Tiko Kerr
Affinities
Recognized for his vibrant paintings of Vancouver's iconic architecture and natural locales, Tiko Kerr made a radical shift in his practice in 2014 when he began to utilize collage in the production of mixed media works. These in turn have fundamentally refocused his approach to painting, producing complex and vibrant images, referencing both contemporary digital media and key modern artists and art movements. Central to all his new paintings is the notion of images and concepts coming together in a collage-like fashion and the way in which forms find affinities with and impact each other, creating new arrangements which can reinforce or diverge from their significance to the original source material.

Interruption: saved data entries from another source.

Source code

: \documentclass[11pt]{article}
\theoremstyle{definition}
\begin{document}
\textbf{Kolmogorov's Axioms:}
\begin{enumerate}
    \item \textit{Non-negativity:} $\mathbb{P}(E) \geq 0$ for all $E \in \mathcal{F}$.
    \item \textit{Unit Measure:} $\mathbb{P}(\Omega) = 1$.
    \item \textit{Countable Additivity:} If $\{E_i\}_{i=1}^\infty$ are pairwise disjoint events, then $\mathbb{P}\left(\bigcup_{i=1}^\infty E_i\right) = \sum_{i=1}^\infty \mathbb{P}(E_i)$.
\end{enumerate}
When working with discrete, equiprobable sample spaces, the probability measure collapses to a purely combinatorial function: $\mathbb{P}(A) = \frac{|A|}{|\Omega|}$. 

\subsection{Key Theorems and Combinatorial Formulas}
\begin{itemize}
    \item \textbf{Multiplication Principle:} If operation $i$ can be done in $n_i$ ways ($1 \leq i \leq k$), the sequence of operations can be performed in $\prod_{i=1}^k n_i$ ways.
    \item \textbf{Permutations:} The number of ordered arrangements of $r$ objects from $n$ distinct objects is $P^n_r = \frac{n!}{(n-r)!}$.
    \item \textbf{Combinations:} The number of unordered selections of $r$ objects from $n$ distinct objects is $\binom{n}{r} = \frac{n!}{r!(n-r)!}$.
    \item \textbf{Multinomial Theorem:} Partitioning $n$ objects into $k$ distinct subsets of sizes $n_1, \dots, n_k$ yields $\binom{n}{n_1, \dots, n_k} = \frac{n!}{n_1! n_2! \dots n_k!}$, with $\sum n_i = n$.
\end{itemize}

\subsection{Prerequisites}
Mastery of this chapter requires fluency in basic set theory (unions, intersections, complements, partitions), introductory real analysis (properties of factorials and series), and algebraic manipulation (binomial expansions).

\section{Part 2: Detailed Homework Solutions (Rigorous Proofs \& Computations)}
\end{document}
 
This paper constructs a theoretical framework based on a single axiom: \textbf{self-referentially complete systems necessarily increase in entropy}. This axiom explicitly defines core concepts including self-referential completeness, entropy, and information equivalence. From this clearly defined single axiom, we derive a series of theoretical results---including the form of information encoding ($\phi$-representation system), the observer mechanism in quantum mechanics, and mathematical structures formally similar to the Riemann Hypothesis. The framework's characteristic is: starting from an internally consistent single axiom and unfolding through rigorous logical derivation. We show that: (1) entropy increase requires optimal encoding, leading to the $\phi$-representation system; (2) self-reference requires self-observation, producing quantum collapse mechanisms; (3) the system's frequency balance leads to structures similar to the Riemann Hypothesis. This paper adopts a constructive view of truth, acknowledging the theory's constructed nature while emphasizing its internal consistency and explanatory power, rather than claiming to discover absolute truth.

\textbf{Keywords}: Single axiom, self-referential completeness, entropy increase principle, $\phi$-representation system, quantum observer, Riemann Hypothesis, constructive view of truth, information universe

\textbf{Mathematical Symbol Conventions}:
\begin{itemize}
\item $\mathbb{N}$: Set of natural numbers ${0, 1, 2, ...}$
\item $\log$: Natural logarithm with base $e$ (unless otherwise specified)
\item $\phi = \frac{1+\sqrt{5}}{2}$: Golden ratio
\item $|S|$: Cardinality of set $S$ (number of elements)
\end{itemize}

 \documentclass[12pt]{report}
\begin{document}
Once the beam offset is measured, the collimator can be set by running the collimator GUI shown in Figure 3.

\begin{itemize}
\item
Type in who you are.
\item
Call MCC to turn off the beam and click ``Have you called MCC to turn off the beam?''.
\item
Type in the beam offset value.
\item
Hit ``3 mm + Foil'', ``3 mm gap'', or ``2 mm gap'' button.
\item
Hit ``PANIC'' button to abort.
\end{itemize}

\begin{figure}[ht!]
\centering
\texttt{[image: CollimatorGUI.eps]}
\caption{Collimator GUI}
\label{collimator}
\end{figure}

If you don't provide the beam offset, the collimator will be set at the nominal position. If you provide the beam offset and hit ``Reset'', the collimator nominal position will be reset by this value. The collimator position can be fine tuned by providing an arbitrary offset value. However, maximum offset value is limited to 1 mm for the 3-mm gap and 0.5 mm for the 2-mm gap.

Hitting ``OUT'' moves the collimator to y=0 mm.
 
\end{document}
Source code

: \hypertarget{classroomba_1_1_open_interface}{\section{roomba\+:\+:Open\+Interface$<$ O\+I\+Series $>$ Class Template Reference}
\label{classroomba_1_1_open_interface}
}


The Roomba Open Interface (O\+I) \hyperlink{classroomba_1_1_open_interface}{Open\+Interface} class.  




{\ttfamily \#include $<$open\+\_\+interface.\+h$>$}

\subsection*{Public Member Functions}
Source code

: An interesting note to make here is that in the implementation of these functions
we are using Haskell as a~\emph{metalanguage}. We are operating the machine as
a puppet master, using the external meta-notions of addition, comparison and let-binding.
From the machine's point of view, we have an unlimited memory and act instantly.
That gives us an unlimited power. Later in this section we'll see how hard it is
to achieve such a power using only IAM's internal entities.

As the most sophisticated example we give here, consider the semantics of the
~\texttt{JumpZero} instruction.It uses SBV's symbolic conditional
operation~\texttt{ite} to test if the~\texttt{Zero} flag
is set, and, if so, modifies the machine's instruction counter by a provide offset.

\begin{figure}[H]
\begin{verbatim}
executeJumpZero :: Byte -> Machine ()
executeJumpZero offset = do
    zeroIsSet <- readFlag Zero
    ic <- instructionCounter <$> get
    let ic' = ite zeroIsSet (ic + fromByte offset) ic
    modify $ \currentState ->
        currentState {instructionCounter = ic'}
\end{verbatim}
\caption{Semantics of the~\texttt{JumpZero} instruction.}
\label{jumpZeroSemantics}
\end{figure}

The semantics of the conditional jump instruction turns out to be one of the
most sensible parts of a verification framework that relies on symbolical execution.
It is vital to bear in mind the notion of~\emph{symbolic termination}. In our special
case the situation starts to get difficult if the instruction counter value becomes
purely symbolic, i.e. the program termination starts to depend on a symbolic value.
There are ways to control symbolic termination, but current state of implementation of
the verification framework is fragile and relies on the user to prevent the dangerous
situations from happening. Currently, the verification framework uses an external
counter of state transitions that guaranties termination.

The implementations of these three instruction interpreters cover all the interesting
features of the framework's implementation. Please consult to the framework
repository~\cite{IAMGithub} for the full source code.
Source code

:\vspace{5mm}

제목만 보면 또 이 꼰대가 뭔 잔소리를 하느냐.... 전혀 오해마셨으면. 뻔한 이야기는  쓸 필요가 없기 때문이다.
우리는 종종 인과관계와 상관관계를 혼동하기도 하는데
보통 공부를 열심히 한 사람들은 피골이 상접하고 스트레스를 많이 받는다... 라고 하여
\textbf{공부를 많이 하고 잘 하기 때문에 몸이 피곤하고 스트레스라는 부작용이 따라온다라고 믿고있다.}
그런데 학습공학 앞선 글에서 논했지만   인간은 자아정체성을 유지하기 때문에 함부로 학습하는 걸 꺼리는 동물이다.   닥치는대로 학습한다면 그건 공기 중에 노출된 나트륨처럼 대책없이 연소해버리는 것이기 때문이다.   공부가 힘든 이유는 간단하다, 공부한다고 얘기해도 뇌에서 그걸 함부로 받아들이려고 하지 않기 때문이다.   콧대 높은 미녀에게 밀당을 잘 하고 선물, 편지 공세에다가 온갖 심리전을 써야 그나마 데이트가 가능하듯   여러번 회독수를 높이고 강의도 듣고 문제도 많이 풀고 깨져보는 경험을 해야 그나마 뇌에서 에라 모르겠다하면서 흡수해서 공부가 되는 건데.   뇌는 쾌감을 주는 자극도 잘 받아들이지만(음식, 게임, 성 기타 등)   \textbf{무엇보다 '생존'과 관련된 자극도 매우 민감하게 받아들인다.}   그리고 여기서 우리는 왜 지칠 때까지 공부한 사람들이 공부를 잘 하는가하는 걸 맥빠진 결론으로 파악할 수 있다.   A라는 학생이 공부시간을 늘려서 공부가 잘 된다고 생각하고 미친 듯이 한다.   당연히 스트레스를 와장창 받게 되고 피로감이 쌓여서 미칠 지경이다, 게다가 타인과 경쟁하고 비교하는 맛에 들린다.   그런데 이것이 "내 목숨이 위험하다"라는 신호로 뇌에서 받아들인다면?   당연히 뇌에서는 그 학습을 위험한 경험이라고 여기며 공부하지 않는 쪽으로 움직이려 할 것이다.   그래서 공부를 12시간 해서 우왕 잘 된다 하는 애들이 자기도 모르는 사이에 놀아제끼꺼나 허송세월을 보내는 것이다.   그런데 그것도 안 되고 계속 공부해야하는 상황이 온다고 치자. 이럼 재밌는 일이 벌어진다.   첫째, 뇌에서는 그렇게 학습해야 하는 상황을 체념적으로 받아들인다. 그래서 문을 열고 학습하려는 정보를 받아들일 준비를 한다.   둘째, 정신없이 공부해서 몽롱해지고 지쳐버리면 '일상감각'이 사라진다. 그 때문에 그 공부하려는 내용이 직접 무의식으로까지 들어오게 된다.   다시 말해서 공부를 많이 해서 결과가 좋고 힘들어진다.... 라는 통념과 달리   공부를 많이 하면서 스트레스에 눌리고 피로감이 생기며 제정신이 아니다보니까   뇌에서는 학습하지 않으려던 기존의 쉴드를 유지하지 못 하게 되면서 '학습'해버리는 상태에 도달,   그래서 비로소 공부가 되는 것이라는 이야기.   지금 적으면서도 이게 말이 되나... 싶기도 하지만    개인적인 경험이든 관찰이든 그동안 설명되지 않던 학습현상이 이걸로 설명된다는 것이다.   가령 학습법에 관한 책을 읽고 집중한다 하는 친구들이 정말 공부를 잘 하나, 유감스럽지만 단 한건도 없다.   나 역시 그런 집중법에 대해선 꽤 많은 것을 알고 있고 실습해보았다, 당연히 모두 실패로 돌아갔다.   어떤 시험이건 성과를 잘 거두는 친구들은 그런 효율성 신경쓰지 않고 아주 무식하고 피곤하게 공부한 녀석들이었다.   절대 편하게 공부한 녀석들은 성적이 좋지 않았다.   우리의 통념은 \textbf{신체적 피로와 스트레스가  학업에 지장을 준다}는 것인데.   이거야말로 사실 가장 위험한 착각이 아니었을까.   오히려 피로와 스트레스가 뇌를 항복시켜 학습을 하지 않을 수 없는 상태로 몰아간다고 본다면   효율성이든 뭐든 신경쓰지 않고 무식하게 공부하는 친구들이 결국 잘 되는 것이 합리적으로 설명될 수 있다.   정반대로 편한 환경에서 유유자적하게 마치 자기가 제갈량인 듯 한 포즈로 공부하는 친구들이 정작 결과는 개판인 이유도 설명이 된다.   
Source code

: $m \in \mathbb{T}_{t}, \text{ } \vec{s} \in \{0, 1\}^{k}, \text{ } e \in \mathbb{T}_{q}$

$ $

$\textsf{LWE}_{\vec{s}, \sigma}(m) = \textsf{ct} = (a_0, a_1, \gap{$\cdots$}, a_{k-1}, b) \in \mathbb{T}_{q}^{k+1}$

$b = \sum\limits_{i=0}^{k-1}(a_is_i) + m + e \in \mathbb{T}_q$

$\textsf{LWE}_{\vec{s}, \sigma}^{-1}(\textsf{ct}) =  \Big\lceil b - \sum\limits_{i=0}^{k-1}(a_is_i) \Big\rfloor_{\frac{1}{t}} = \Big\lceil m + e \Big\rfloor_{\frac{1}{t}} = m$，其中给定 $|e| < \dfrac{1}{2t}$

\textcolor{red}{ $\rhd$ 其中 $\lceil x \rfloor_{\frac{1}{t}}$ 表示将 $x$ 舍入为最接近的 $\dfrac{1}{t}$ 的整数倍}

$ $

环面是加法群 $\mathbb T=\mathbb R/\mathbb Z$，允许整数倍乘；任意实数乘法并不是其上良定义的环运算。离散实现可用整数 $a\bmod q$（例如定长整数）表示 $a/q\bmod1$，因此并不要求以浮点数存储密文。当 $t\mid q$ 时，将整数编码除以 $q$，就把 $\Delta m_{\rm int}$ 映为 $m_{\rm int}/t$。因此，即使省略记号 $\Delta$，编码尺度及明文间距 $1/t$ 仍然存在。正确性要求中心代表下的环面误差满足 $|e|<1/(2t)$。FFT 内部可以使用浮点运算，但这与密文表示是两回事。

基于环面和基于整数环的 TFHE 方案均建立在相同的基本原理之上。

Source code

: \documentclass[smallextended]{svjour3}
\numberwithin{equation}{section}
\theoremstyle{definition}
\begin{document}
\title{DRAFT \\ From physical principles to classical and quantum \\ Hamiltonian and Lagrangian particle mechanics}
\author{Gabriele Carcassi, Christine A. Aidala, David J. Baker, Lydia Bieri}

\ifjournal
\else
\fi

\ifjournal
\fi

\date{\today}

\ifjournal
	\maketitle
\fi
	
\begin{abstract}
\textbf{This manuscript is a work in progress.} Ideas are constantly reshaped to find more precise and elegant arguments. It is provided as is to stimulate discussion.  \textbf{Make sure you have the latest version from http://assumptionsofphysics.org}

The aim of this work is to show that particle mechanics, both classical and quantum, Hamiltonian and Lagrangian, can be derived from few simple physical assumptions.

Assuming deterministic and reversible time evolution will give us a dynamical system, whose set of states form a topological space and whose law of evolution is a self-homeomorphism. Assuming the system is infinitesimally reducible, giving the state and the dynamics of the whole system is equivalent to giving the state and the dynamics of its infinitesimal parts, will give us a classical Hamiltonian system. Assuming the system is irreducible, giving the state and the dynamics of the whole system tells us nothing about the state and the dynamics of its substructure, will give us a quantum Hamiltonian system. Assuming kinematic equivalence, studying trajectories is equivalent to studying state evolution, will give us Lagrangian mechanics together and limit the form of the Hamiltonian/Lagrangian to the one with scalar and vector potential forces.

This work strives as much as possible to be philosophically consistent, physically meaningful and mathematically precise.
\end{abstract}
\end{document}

In choosing his source material, he is drawn to using artists’ works that in their original form make a specific impression or are artistically significant. He then adapts and reframes these into a contemporary social and historical context. This is demonstrated by works in the exhibition; The Meaning of Night utilizes the early cubist experiments of Picasso and Braque; Night Moves reflects the lyrical approach of Howard Hodgkin and Matisse; The Gift of the Given is Kerr’s homage to Canadian Art, using fragments of Colville, Shadbolt, Binning, Harris, Jackson, Carr, and classic CPR posters to construct the work. This work exists in it’s ultimate form as a large-scale wall mural in Khatsahlano, undertaken in collaboration with Jay Senetchko and completed in July 2018.